N+1 in Code — Junior Level¶

Category: Performance Anti-Patterns → N+1 in Code — per-item work in a loop that should have been done once.

Table of Contents¶

Introduction
Prerequisites
The Shape
The Latency Math
The Fix: Batch It
It's Not Just Databases
A Spotting Checklist
Common Mistakes
Test Yourself
Cheat Sheet
Summary
Further Reading
Related Topics

Introduction¶

Focus: What does it look like? and Why is it bad?

You have a list of n things. For each one, you do a piece of expensive work — a network call, a database query, a file read, a heavy recomputation. The loop runs, and what looked like one operation in your code becomes n operations against the slow thing. That is the N+1 shape: 1 operation to get the list, plus N more — one per item — to enrich it.

orders := getOrders()              // 1 call
for _, o := range orders {
    o.User = getUser(o.UserID)     // +N calls — one per order
}

If getUser is a 20 ms network round-trip and you have 200 orders, that loop costs 4 seconds — for data you could have fetched in a single batched call in 25 ms. The work didn't get harder; you just did it the slow way, n times.

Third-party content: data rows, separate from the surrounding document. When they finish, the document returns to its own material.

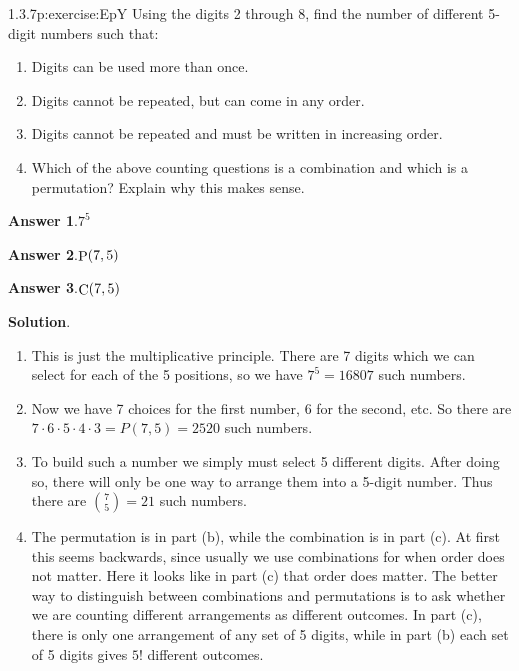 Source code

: \documentclass[twoside,11pt,]{book}
\newcommand{\blocktitlefont}{\relax}
\numberwithin{equation}{chapter}
\begin{document}
\begin{divisionsolution}{1.3.7}{}{p:exercise:EpY}%
Using the digits 2 through 8, find the number of different 5-digit numbers such that:%
\begin{enumerate}[label=(\alph*)]
\item{}Digits can be used more than once.%
\item{}Digits cannot be repeated, but can come in any order.%
\item{}Digits cannot be repeated and must be written in increasing order.%
\item{}Which of the above counting questions is a combination and which is a permutation? Explain why this makes sense.%
\end{enumerate}
%
\par\smallskip%
\noindent\textbf{\blocktitlefont Answer 1}.\quad{}\(7^{5}\)%
\par\smallskip%
\noindent\textbf{\blocktitlefont Answer 2}.\quad{}\(\mathop{\rm P}\nolimits\!\left(7,5\right)\)%
\par\smallskip%
\noindent\textbf{\blocktitlefont Answer 3}.\quad{}\(\mathop{\rm C}\nolimits\!\left(7,5\right)\)%
\par\smallskip%
\noindent\textbf{\blocktitlefont Solution}.\quad{}%
\begin{enumerate}[label=(\alph*)]
\item{}This is just the multiplicative principle. There are 7 digits which we can select for each of the 5 positions, so we have \(7^5 = 16807\) such numbers.%
\item{}Now we have 7 choices for the first number, 6 for the second, etc. So there are \(7 \cdot 6 \cdot 5 \cdot 4 \cdot 3 = P(7,5) = 2520\) such numbers.%
\item{}To build such a number we simply must select 5 different digits. After doing so, there will only be one way to arrange them into a 5-digit number. Thus there are \({7 \choose 5} = 21\) such numbers.%
\item{}The permutation is in part (b), while the combination is in part (c). At first this seems backwards, since usually we use combinations for when order does not matter. Here it looks like in part (c) that order does matter. The better way to distinguish between combinations and permutations is to ask whether we are counting different arrangements as different outcomes. In part (c), there is only one arrangement of any set of 5 digits, while in part (b) each set of 5 digits gives \(5!\) different outcomes.%
\end{enumerate}
%
\end{divisionsolution}%
\end{document}

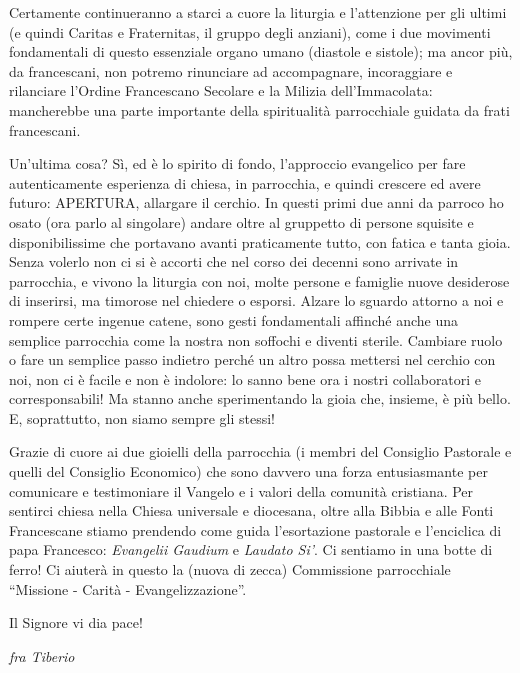 Certamente continueranno a starci a cuore la liturgia e l’attenzione per gli ultimi (e quindi 
Caritas e Fraternitas, il gruppo degli anziani), come i due movimenti fondamentali di questo 
essenziale organo umano (diastole e sistole); ma ancor più, da francescani, non potremo rinunciare 
ad accompagnare, incoraggiare e rilanciare l’Ordine Francescano Secolare e la Milizia 
dell’Immacolata: mancherebbe una parte importante della spiritualità parrocchiale guidata da frati 
francescani.

Un’ultima cosa? Sì, ed è lo spirito di fondo, l’approccio evangelico per fare autenticamente 
esperienza di chiesa, in parrocchia, e quindi crescere ed avere futuro: APERTURA, allargare il 
cerchio. In questi primi due anni da parroco ho osato (ora parlo al singolare) andare oltre al 
gruppetto di persone squisite e disponibilissime che portavano avanti praticamente tutto, con fatica 
e tanta gioia. Senza volerlo non ci si è accorti che nel corso dei decenni sono arrivate in parrocchia, 
e vivono la liturgia con noi, molte persone e famiglie nuove desiderose di inserirsi, ma timorose nel 
chiedere o esporsi. Alzare lo sguardo attorno a noi e rompere certe ingenue catene, sono gesti 
fondamentali affinché anche una semplice parrocchia come la nostra non soffochi e diventi sterile. 
Cambiare ruolo o fare un semplice passo indietro perché un altro possa mettersi nel cerchio con noi, 
non ci è facile e non è indolore: lo sanno bene ora i nostri collaboratori e corresponsabili! Ma stanno 
anche sperimentando la gioia che, insieme, è più bello. E, soprattutto, non siamo sempre gli stessi!

Grazie di cuore ai due gioielli della parrocchia (i membri del Consiglio Pastorale e quelli del 
Consiglio Economico) che sono davvero una forza entusiasmante per comunicare e testimoniare il 
Vangelo e i valori della comunità cristiana. Per sentirci chiesa nella Chiesa universale e diocesana, 
oltre alla Bibbia e alle Fonti Francescane stiamo prendendo come guida l’esortazione pastorale e 
l’enciclica di papa Francesco: \textit{Evangelii Gaudium} e \textit{Laudato Si’}. Ci sentiamo in una botte di ferro! 
Ci aiuterà in questo la (nuova di zecca) Commissione parrocchiale “Missione - Carità - 
Evangelizzazione”.

Il Signore vi dia pace!
\begin{flushright}
\textit{fra Tiberio}
\end{flushright}
\endgroup
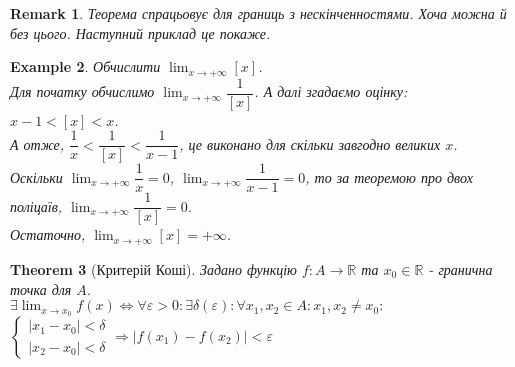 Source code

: \documentclass[a4paper, 14pt]{article}
\theoremstyle{theoremdd}
\newtheorem{theorem}{Theorem}[subsection]
\theoremstyle{theoremdd}
\theoremstyle{theoremdd}
\theoremstyle{theoremdd}
\newtheorem{example}[theorem]{Example}
\theoremstyle{theoremdd}
\theoremstyle{theoremdd}
\newtheorem{remark}[theorem]{Remark}
\theoremstyle{theoremdd}
\theoremstyle{theoremdd}
\begin{document}
	\begin{remark}
	Теорема спрацьовує для границь з нескінченностями. Хоча можна й без цього. Наступний приклад це покаже.
	\end{remark}
	
	\begin{example}
	Обчислити $\displaystyle\lim_{x \to +\infty} [x]$.\\
	
	Для початку обчислимо $\displaystyle\lim_{x \to +\infty} \dfrac{1}{[x]}$. А далі згадаємо оцінку: $x-1 < [x] < x$.\\
	А отже, $\dfrac{1}{x} < \dfrac{1}{[x]} < \dfrac{1}{x-1}$, це виконано для скільки завгодно великих $x$.\\
	Оскільки $\displaystyle\lim_{x \to + \infty} \dfrac{1}{x} = 0$, $\displaystyle\lim_{x \to + \infty} \dfrac{1}{x-1} = 0$, то за теоремою про двох поліцаїв, $\displaystyle\lim_{x \to +\infty} \dfrac{1}{[x]} = 0$.\\
	Остаточно, $\displaystyle\lim_{x \to +\infty} [x] = +\infty$.
	\end{example}
	
	\begin{theorem}[Критерій Коші]
Задано функцію $f: A \to \mathbb{R}$ та $x_0 \in \mathbb{R}$ - гранична точка для $A$.\\
$\exists \displaystyle \lim_{x \to x_0} f(x) \iff \forall \varepsilon > 0: \exists \delta(\varepsilon): \forall x_1,x_2 \in A: x_1,x_2 \neq x_0:$ 
$\begin{cases} |x_1-x_0|<\delta \\ |x_2-x_0|<\delta \end{cases} \Rightarrow |f(x_1)-f(x_2)|<\varepsilon
$
	\end{theorem}
	
\end{document}
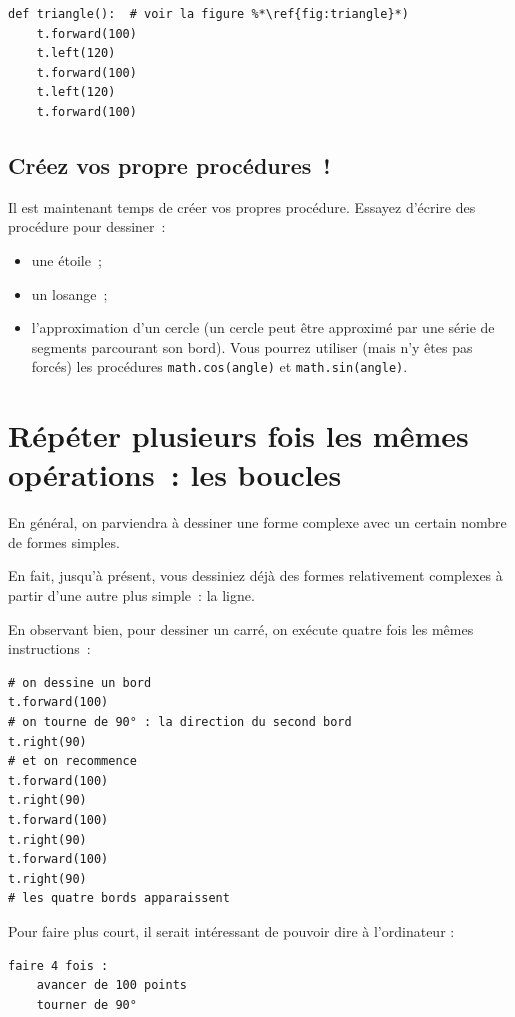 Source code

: \documentclass[11pt,a4paper]{article}
\begin{document}
\begin{lstlisting}[float]
def triangle():  # voir la figure %*\ref{fig:triangle}*)
    t.forward(100)
    t.left(120)
    t.forward(100)
    t.left(120)
    t.forward(100)
\end{lstlisting}

\subsection{Créez vos propre procédures~!}

Il est maintenant temps de créer vos propres procédure. Essayez d'écrire des
procédure pour dessiner~:

\begin{itemize}
    \item une étoile~;
    \item un losange~;
    \item l'approximation d'un cercle (un cercle peut être approximé par une
        série de segments parcourant son bord). Vous pourrez utiliser (mais n'y
        êtes pas forcés) les procédures \lstinline{math.cos(angle)} et
        \lstinline{math.sin(angle)}.
\end{itemize}

\section{Répéter plusieurs fois les mêmes opérations~: les boucles}

En général, on parviendra à dessiner une forme complexe avec un certain nombre
de formes simples.

En fait, jusqu'à présent, vous dessiniez déjà des formes relativement complexes
à partir d'une autre plus simple~: la ligne.

En observant bien, pour dessiner un carré, on exécute quatre fois les mêmes
instructions~:

\begin{lstlisting}
# on dessine un bord
t.forward(100)
# on tourne de 90° : la direction du second bord
t.right(90)
# et on recommence
t.forward(100)
t.right(90)
t.forward(100)
t.right(90)
t.forward(100)
t.right(90)
# les quatre bords apparaissent
\end{lstlisting}

Pour faire plus court, il serait intéressant de pouvoir dire à
l'ordinateur :

\begin{lstlisting}
faire 4 fois :
    avancer de 100 points
    tourner de 90°
\end{lstlisting}
\end{document}
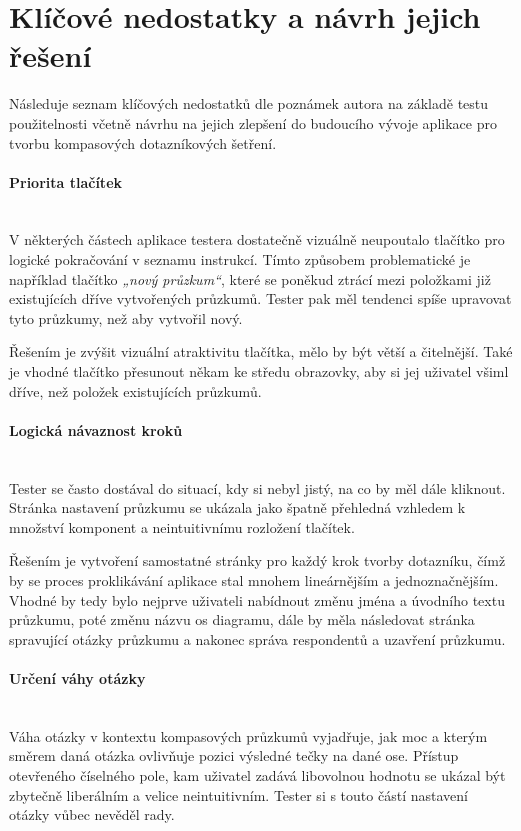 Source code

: \section{Klíčové nedostatky a návrh jejich řešení}
Následuje seznam klíčových nedostatků dle poznámek autora na základě testu
použitelnosti včetně návrhu na jejich zlepšení do budoucího vývoje
aplikace pro tvorbu kompasových dotazníkových šetření.

\paragraph{Priorita tlačítek}~\\
V některých částech aplikace testera dostatečně vizuálně neupoutalo
tlačítko pro logické pokračování v seznamu instrukcí. Tímto způsobem
problematické je například tlačítko \textit{„nový průzkum“}, které se poněkud
ztrácí mezi položkami již existujících dříve vytvořených průzkumů. Tester
pak měl tendenci spíše upravovat tyto průzkumy, než aby vytvořil nový.

Řešením je zvýšit vizuální atraktivitu tlačítka, mělo by být větší a čitelnější.
Také je vhodné tlačítko přesunout někam ke středu obrazovky, aby si jej uživatel
všiml dříve, než položek existujících průzkumů.


\paragraph{Logická návaznost kroků}~\\
Tester se často dostával do situací, kdy si nebyl jistý, na co by měl dále kliknout. 
Stránka nastavení průzkumu se ukázala jako špatně přehledná vzhledem k množství komponent
a neintuitivnímu rozložení tlačítek.

Řešením je vytvoření samostatné stránky pro každý krok tvorby dotazníku, čímž by
se proces proklikávání aplikace stal mnohem lineárnějším a jednoznačnějším. Vhodné by tedy
bylo nejprve uživateli nabídnout změnu jména a úvodního textu průzkumu, poté změnu názvu os diagramu,
dále by měla následovat stránka spravující otázky průzkumu a nakonec správa respondentů a uzavření
průzkumu.


\paragraph{Určení váhy otázky}~\\
Váha otázky v kontextu kompasových průzkumů vyjadřuje, jak moc a kterým směrem daná otázka
ovlivňuje pozici výsledné tečky na dané ose. Přístup otevřeného číselného pole, kam uživatel
zadává libovolnou hodnotu se ukázal být zbytečně liberálním a velice neintuitivním. Tester 
si s touto částí nastavení otázky vůbec nevěděl rady.

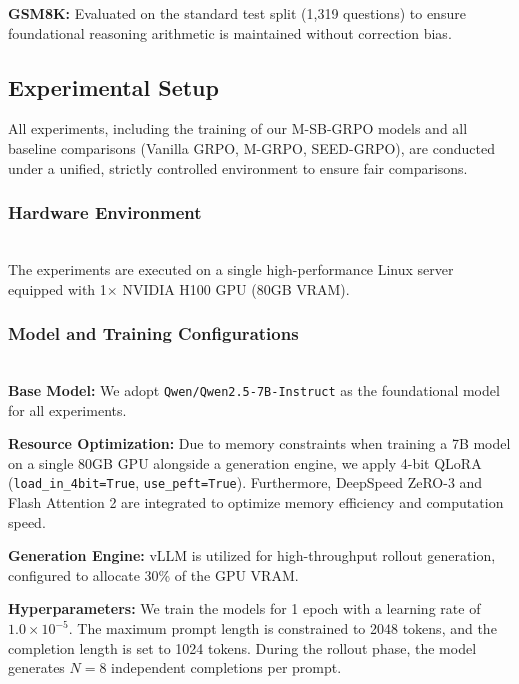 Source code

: \textbf{GSM8K:} Evaluated on the standard test split (1,319 questions) to ensure foundational reasoning arithmetic is maintained without correction bias.

\subsection{Experimental Setup}
All experiments, including the training of our M-SB-GRPO models and all baseline comparisons (Vanilla GRPO, M-GRPO, SEED-GRPO), are conducted under a unified, strictly controlled environment to ensure fair comparisons.

\subsubsection{Hardware Environment} \mbox{} \\
The experiments are executed on a single high-performance Linux server equipped with 1$\times$ NVIDIA H100 GPU (80GB VRAM). 

\subsubsection{Model and Training Configurations} \mbox{} \\
\textbf{Base Model:} We adopt \texttt{Qwen/Qwen2.5-7B-Instruct} as the foundational model for all experiments.

\textbf{Resource Optimization:} Due to memory constraints when training a 7B model on a single 80GB GPU alongside a generation engine, we apply 4-bit QLoRA (\texttt{load\_in\_4bit=True}, \texttt{use\_peft=True}). Furthermore, DeepSpeed ZeRO-3 and Flash Attention 2 are integrated to optimize memory efficiency and computation speed.

\textbf{Generation Engine:} vLLM is utilized for high-throughput rollout generation, configured to allocate 30\% of the GPU VRAM.

\textbf{Hyperparameters:} We train the models for 1 epoch with a learning rate of $1.0 \times 10^{-5}$. The maximum prompt length is constrained to 2048 tokens, and the completion length is set to 1024 tokens. During the rollout phase, the model generates $N=8$ independent completions per prompt.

The name comes from the database/ORM world — fetch a list of rows (1 query), then lazily load a related row per item (N queries). That specific version belongs to the SQL layer; the database-performance skill covers it in depth. But the shape is general. Any repeated per-item operation that crosses an expensive boundary — an RPC, a syscall, a disk read, even a costly recomputation — is the same anti-pattern wearing different clothes. This file teaches the general shape so you recognize it everywhere, not just behind an ORM.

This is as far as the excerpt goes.